With the economy moving sluggishly at best and threatening a double-dip recession at worst, the eco-friendly trend has fallen victim to accounting figures. But what if you could add some green to both your business and your coffers? A new cookie container from LINDAR does just that.
The new container features a redesigned trim style that moves the traditional closure point out of the product area, resulting in an unobstructed view of the cookies inside and a better shape for shipping and displaying.
“Moving the closure part of the container gave us an additional benefit of reducing space by up to 20 percent in shipping cases and display cases, compared to current packaging,” explains Dave Fosse, director of marketing for Baxter, Minn.-based LINDAR.
Since the container takes up one-fifth less space without reducing the amount of product inside, manufacturers can pack more containers into the same amount of shipping space, reducing the number of trucks used to transport the product, which shrinks both shipping costs and the emissions produced by that shipping process.
The space-saving design evolved from a current customer’s need for a new cookie container. LIN*DAR plans to incorporate the new trim style throughout its packaging range.

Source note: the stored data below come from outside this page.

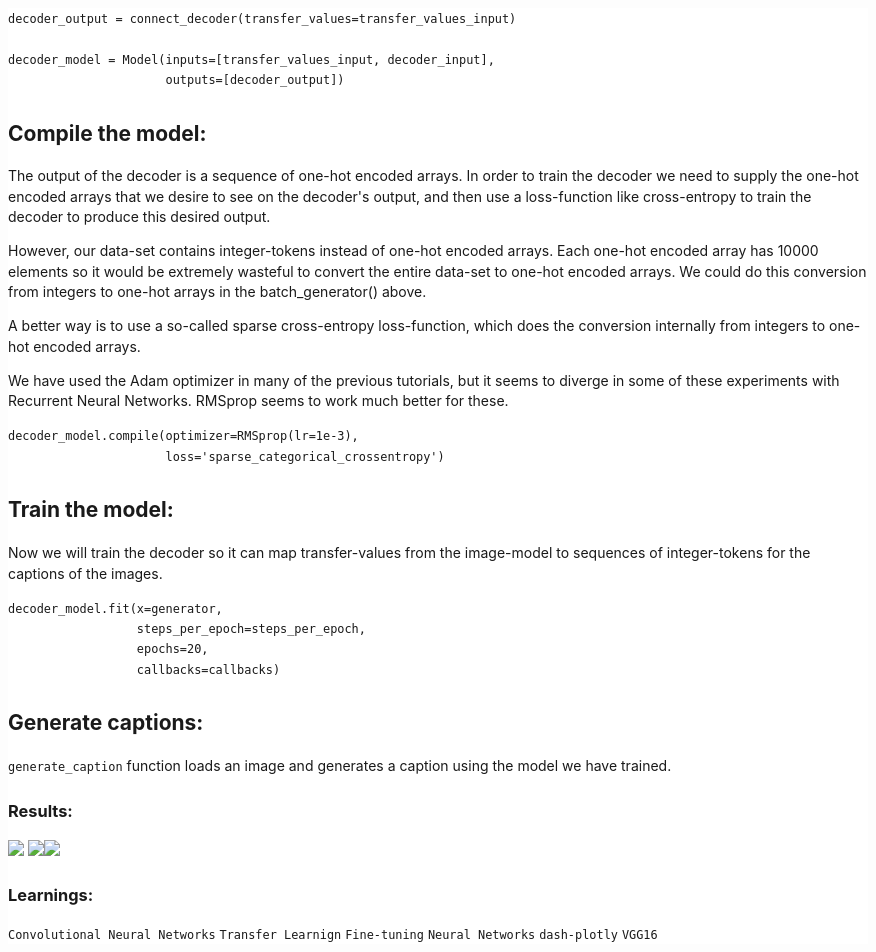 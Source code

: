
 ```
decoder_output = connect_decoder(transfer_values=transfer_values_input)

decoder_model = Model(inputs=[transfer_values_input, decoder_input],
                      outputs=[decoder_output])
```


## Compile the model:
The output of the decoder is a sequence of one-hot encoded arrays. In order to train the decoder we need to supply the one-hot encoded arrays that we desire to see on the decoder's output, and then use a loss-function like cross-entropy to train the decoder to produce this desired output.

However, our data-set contains integer-tokens instead of one-hot encoded arrays. Each one-hot encoded array has 10000 elements so it would be extremely wasteful to convert the entire data-set to one-hot encoded arrays. We could do this conversion from integers to one-hot arrays in the batch_generator() above.

A better way is to use a so-called sparse cross-entropy loss-function, which does the conversion internally from integers to one-hot encoded arrays.

We have used the Adam optimizer in many of the previous tutorials, but it seems to diverge in some of these experiments with Recurrent Neural Networks. RMSprop seems to work much better for these.
```
decoder_model.compile(optimizer=RMSprop(lr=1e-3),
                      loss='sparse_categorical_crossentropy')
```


## Train the model:
Now we will train the decoder so it can map transfer-values from the image-model to sequences of integer-tokens for the captions of the images.
```
decoder_model.fit(x=generator,
                  steps_per_epoch=steps_per_epoch,
                  epochs=20,
                  callbacks=callbacks)
```
## Generate captions:
`generate_caption` function loads an image and generates a caption using the model we have trained.

### Results:
<img src="https://github.com/Pradnya1208/Image-Caption-Generator/blob/main/output/predict1.PNG?raw=true" width="40%">  
<img src="https://github.com/Pradnya1208/Image-Caption-Generator/blob/main/output/predict3.PNG?raw=true"><img src="https://github.com/Pradnya1208/Image-Caption-Generator/blob/main/output/predict4.PNG?raw=true">


### Learnings:
`Convolutional Neural Networks`
`Transfer Learnign`
`Fine-tuning`
`Neural Networks`
`dash-plotly`
`VGG16`




[1]: https://github.com/Pradnya1208
[2]: https://www.linkedin.com/in/pradnya-patil-b049161ba/
[3]: https://public.tableau.com/app/profile/pradnya.patil3254#!/
[4]: https://twitter.com/Pradnya1208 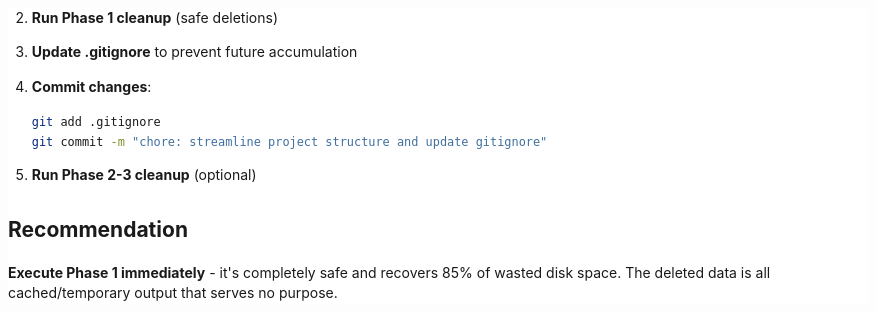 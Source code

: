 2. **Run Phase 1 cleanup** (safe deletions)

3. **Update .gitignore** to prevent future accumulation

4. **Commit changes**:

   ```bash
   git add .gitignore
   git commit -m "chore: streamline project structure and update gitignore"
   ```

5. **Run Phase 2-3 cleanup** (optional)

## Recommendation

**Execute Phase 1 immediately** - it's completely safe and recovers 85% of wasted disk space. The deleted data is all cached/temporary output that serves no purpose.
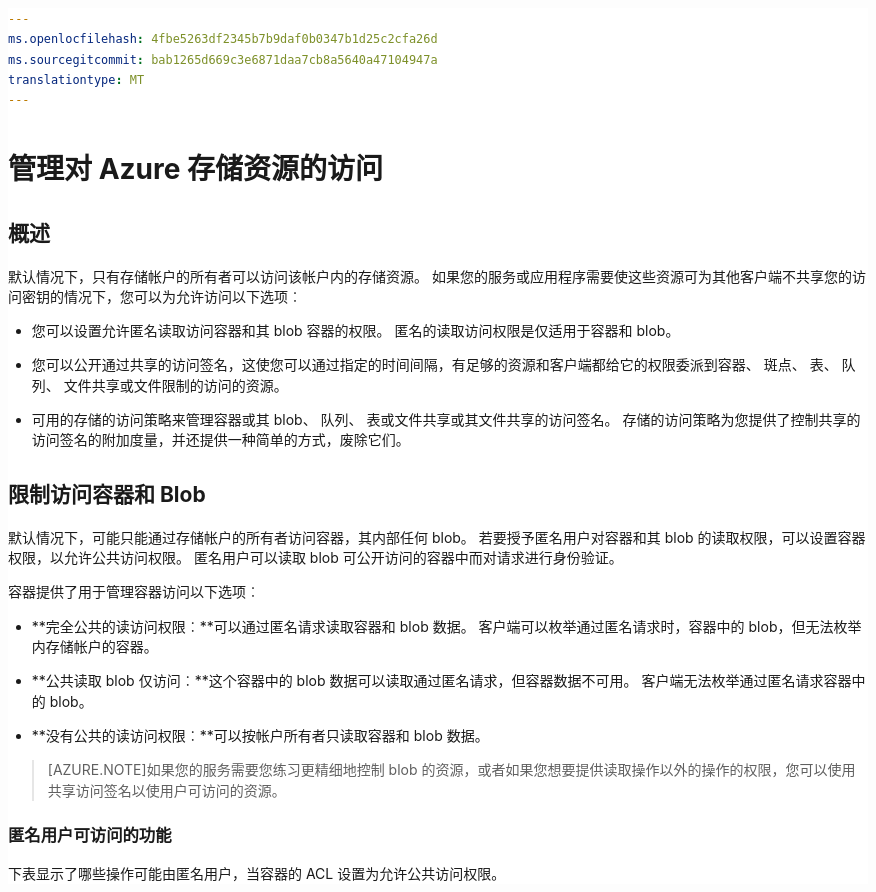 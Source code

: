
 ```yaml
---
ms.openlocfilehash: 4fbe5263df2345b7b9daf0b0347b1d25c2cfa26d
ms.sourcegitcommit: bab1265d669c3e6871daa7cb8a5640a47104947a
translationtype: MT
---
```

<properties 
    pageTitle="访问 Azure 存储资源管理 |Microsoft Azure" 
    description="了解如何管理用户访问您的 Azure 存储资源的方式。" 
    services="storage" 
    documentationCenter="" 
    authors="tamram" 
    manager="jdial" 
    editor=""/>

<tags 
    ms.service="storage" 
    ms.workload="storage" 
    ms.tgt_pltfrm="na" 
    ms.devlang="na" 
    ms.topic="article" 
    ms.date="08/04/2015" 
    ms.author="micurd;tamram"/>

# 管理对 Azure 存储资源的访问

## 概述

默认情况下，只有存储帐户的所有者可以访问该帐户内的存储资源。 如果您的服务或应用程序需要使这些资源可为其他客户端不共享您的访问密钥的情况下，您可以为允许访问以下选项︰

- 您可以设置允许匿名读取访问容器和其 blob 容器的权限。 匿名的读取访问权限是仅适用于容器和 blob。 

- 您可以公开通过共享的访问签名，这使您可以通过指定的时间间隔，有足够的资源和客户端都给它的权限委派到容器、 斑点、 表、 队列、 文件共享或文件限制的访问的资源。

- 可用的存储的访问策略来管理容器或其 blob、 队列、 表或文件共享或其文件共享的访问签名。 存储的访问策略为您提供了控制共享的访问签名的附加度量，并还提供一种简单的方式，废除它们。

## 限制访问容器和 Blob

默认情况下，可能只能通过存储帐户的所有者访问容器，其内部任何 blob。 若要授予匿名用户对容器和其 blob 的读取权限，可以设置容器权限，以允许公共访问权限。 匿名用户可以读取 blob 可公开访问的容器中而对请求进行身份验证。

容器提供了用于管理容器访问以下选项︰

- **完全公共的读访问权限︰**可以通过匿名请求读取容器和 blob 数据。 客户端可以枚举通过匿名请求时，容器中的 blob，但无法枚举内存储帐户的容器。

- **公共读取 blob 仅访问︰**这个容器中的 blob 数据可以读取通过匿名请求，但容器数据不可用。 客户端无法枚举通过匿名请求容器中的 blob。

- **没有公共的读访问权限︰**可以按帐户所有者只读取容器和 blob 数据。

>[AZURE.NOTE]如果您的服务需要您练习更精细地控制 blob 的资源，或者如果您想要提供读取操作以外的操作的权限，您可以使用共享访问签名以使用户可访问的资源。 

### 匿名用户可访问的功能
下表显示了哪些操作可能由匿名用户，当容器的 ACL 设置为允许公共访问权限。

“It was a combination of a customer wanting a new look for a new cookie product line introduction and the LINDAR design team creating something unique,” Fosse says. “We have had a great response to this new style of container, and it is really gaining traction for new product introductions.”

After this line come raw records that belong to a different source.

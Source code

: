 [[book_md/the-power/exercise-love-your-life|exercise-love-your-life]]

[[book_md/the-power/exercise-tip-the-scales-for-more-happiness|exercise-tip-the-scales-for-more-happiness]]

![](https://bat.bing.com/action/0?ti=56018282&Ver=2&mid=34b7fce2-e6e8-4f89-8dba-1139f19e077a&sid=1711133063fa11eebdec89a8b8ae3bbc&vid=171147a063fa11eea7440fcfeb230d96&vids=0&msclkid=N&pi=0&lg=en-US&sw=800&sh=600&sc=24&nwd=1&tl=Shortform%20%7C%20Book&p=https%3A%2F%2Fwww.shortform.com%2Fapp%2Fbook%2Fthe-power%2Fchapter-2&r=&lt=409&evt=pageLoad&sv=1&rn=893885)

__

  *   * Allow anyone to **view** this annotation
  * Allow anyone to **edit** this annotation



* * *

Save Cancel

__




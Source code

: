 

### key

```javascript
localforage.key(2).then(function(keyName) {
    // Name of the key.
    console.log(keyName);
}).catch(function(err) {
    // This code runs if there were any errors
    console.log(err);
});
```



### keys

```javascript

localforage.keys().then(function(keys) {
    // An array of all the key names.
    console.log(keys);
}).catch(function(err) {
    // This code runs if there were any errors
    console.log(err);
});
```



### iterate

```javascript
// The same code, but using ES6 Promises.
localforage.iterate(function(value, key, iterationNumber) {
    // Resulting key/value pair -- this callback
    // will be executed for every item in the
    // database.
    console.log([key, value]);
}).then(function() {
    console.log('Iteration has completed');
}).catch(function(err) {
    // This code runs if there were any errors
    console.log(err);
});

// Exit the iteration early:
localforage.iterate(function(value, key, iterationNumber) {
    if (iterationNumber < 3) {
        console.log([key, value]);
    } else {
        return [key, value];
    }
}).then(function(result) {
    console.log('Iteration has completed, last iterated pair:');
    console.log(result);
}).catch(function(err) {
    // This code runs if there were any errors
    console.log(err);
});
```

And instead of offering a one-size-fits-all version of the container, LINDAR decided to offer customers three different packaging options for maximum adaptability. Customers can choose to have the container manufactured from APET, a combination of RPET and PCRPET, or they can opt for Ingeo™, the popular plant-derived biopolymer. Given the compostable nature and non-petroleum origins of Ingeo, it is the greenest choice, but all three materials offer baking companies an eco-conscious option.

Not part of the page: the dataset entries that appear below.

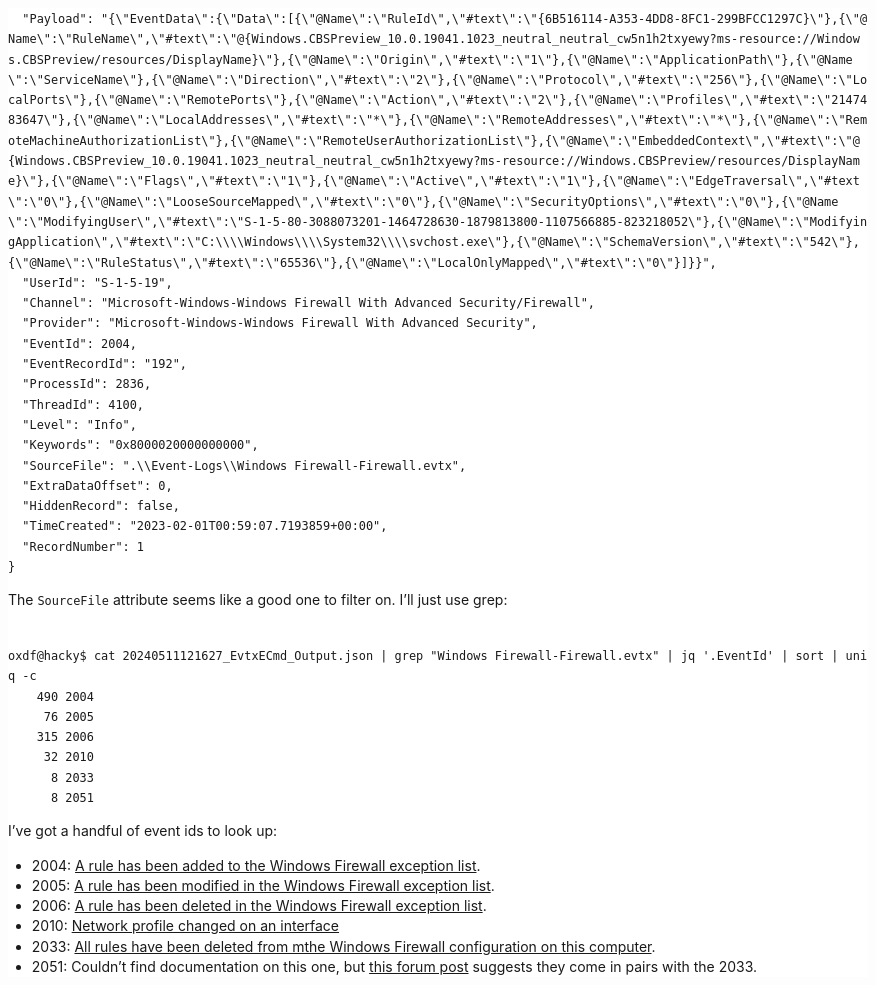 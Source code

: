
 ```
  "Payload": "{\"EventData\":{\"Data\":[{\"@Name\":\"RuleId\",\"#text\":\"{6B516114-A353-4DD8-8FC1-299BFCC1297C}\"},{\"@Name\":\"RuleName\",\"#text\":\"@{Windows.CBSPreview_10.0.19041.1023_neutral_neutral_cw5n1h2txyewy?ms-resource://Windows.CBSPreview/resources/DisplayName}\"},{\"@Name\":\"Origin\",\"#text\":\"1\"},{\"@Name\":\"ApplicationPath\"},{\"@Name\":\"ServiceName\"},{\"@Name\":\"Direction\",\"#text\":\"2\"},{\"@Name\":\"Protocol\",\"#text\":\"256\"},{\"@Name\":\"LocalPorts\"},{\"@Name\":\"RemotePorts\"},{\"@Name\":\"Action\",\"#text\":\"2\"},{\"@Name\":\"Profiles\",\"#text\":\"2147483647\"},{\"@Name\":\"LocalAddresses\",\"#text\":\"*\"},{\"@Name\":\"RemoteAddresses\",\"#text\":\"*\"},{\"@Name\":\"RemoteMachineAuthorizationList\"},{\"@Name\":\"RemoteUserAuthorizationList\"},{\"@Name\":\"EmbeddedContext\",\"#text\":\"@{Windows.CBSPreview_10.0.19041.1023_neutral_neutral_cw5n1h2txyewy?ms-resource://Windows.CBSPreview/resources/DisplayName}\"},{\"@Name\":\"Flags\",\"#text\":\"1\"},{\"@Name\":\"Active\",\"#text\":\"1\"},{\"@Name\":\"EdgeTraversal\",\"#text\":\"0\"},{\"@Name\":\"LooseSourceMapped\",\"#text\":\"0\"},{\"@Name\":\"SecurityOptions\",\"#text\":\"0\"},{\"@Name\":\"ModifyingUser\",\"#text\":\"S-1-5-80-3088073201-1464728630-1879813800-1107566885-823218052\"},{\"@Name\":\"ModifyingApplication\",\"#text\":\"C:\\\\Windows\\\\System32\\\\svchost.exe\"},{\"@Name\":\"SchemaVersion\",\"#text\":\"542\"},{\"@Name\":\"RuleStatus\",\"#text\":\"65536\"},{\"@Name\":\"LocalOnlyMapped\",\"#text\":\"0\"}]}}",
  "UserId": "S-1-5-19",
  "Channel": "Microsoft-Windows-Windows Firewall With Advanced Security/Firewall",
  "Provider": "Microsoft-Windows-Windows Firewall With Advanced Security",
  "EventId": 2004,
  "EventRecordId": "192",
  "ProcessId": 2836,
  "ThreadId": 4100,
  "Level": "Info",
  "Keywords": "0x8000020000000000",
  "SourceFile": ".\\Event-Logs\\Windows Firewall-Firewall.evtx",
  "ExtraDataOffset": 0,
  "HiddenRecord": false,
  "TimeCreated": "2023-02-01T00:59:07.7193859+00:00",
  "RecordNumber": 1
}

```

The `SourceFile` attribute seems like a good one to filter on. I’ll just use grep:

```

oxdf@hacky$ cat 20240511121627_EvtxECmd_Output.json | grep "Windows Firewall-Firewall.evtx" | jq '.EventId' | sort | uniq -c
    490 2004
     76 2005
    315 2006
     32 2010
      8 2033
      8 2051

```

I’ve got a handful of event ids to look up:
- 2004: [A rule has been added to the Windows Firewall exception list](https://kb.eventtracker.com/evtpass/evtPages/EventId_2004_Microsoft-Windows-WindowsFirewallwithAdvancedS_65673.asp).
- 2005: [A rule has been modified in the Windows Firewall exception list](https://kb.eventtracker.com/evtpass/evtPages/EventId_2005_Microsoft-Windows-WindowsFirewallwithAdvancedS_65674.asp).
- 2006: [A rule has been deleted in the Windows Firewall exception list](https://kb.eventtracker.com/evtpass/evtPages/EventId_2006_Microsoft-Windows-WindowsFirewallwithAdvancedS_65675.asp).
- 2010: [Network profile changed on an interface](https://kb.eventtracker.com/evtpass/evtpages/EventId_2010_Microsoft-Windows-WindowsFirewallwithAdvancedS_65677.asp)
- 2033: [All rules have been deleted from mthe Windows Firewall configuration on this computer](https://kb.eventtracker.com/evtpass/evtpages/EventId_2033_Microsoft-Windows-WindowsFirewallwithAdvancedS_65679.asp).
- 2051: Couldn’t find documentation on this one, but [this forum post](https://www.bleepingcomputer.com/forums/t/770694/windows-keeps-logging-event-2033-stating-all-firewall-rules-have-been-deleted/) suggests they come in pairs with the 2033.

“It is very important to LINDAR to offer materials that are sustainable,” Fosse explains. “By us offering these different materials, our customers have options for their various perspectives of sustainability.”
APET, which can be identified by the recycling symbol bearing the number 1, is known for being the easiest consumer plastic to recycle. RPET is recycled PET, and PCRPET is post-consumer recycled PET. The latter contains between 25 and 100 percent post-consumer recycled content, making it an excellent environmental choice, while the former can contain either post- or pre-consumer recycled materials.
A study by the National Association for PET Container Resources (NAPCOR) examined the life cycles of several plastic resins in order to provide packaging manufacturers with insight into the environmental impact and performance characteristics of different materials. The report concluded that using recycled PET in packaging greatly decreases a container’s environmental impact due to the reduced energy used and emissions produced during the packaging’s manufacture.
“There’s no true sustainability without recycling, and this new study confirms and quantifies the environmental benefits of recycling PET,” says Tom Busard, NAPCOR chairman and vice president of global procurement and material systems for Plastipak Packaging. “We’re seeing more customers requesting LCIs in order to do life cycle assessments so that they can more accurately understand the sustainability profiles of their packaging.”
Make no mistake–it is indeed important that companies stay informed about their packaging, as consumers are paying attention to the green claims being made. Fifty-seven percent of consumers surveyed by market research firm Datamonitor said it is important to buy ethical or socially responsible products. The same number also said that packaging was a key consideration in their purchasing decisions.
“The more tangible nature of packaging allows consumers to actually see and feel the difference they are making,” explains Katrina Diamonon, Datamonitor analyst. “Sustainable packaging is a claim that can be physically substantiated, rather than just supported by a stamp or logo, which can draw considerable skepticism. Buying products with reduced packaging has ethical implications, so this is becoming an increasingly popular way for consumers to translate their good intentions into action–a marketing technique that brands will need to continue to tap into if they wish to establish ethical credentials.”